Information given »
# # #
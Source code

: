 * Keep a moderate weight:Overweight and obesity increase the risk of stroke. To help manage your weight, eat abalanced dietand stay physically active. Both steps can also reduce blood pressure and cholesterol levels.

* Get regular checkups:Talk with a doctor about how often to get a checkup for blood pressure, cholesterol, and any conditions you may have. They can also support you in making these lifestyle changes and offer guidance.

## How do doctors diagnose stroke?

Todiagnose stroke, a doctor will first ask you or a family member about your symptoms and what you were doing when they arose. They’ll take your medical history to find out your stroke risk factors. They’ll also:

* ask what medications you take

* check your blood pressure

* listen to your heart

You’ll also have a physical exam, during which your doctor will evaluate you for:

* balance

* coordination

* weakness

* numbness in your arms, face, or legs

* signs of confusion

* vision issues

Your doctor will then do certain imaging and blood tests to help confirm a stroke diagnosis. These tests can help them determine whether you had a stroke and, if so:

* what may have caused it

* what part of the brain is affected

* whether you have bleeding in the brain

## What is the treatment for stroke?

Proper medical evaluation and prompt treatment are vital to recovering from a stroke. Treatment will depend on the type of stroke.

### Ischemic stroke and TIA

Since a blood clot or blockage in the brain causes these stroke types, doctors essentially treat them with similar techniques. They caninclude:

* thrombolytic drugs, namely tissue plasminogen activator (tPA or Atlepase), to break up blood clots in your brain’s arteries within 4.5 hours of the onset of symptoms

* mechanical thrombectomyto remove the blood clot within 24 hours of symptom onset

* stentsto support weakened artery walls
# # #
Tally the lines in the data that contain the string "within". Report only the total.

2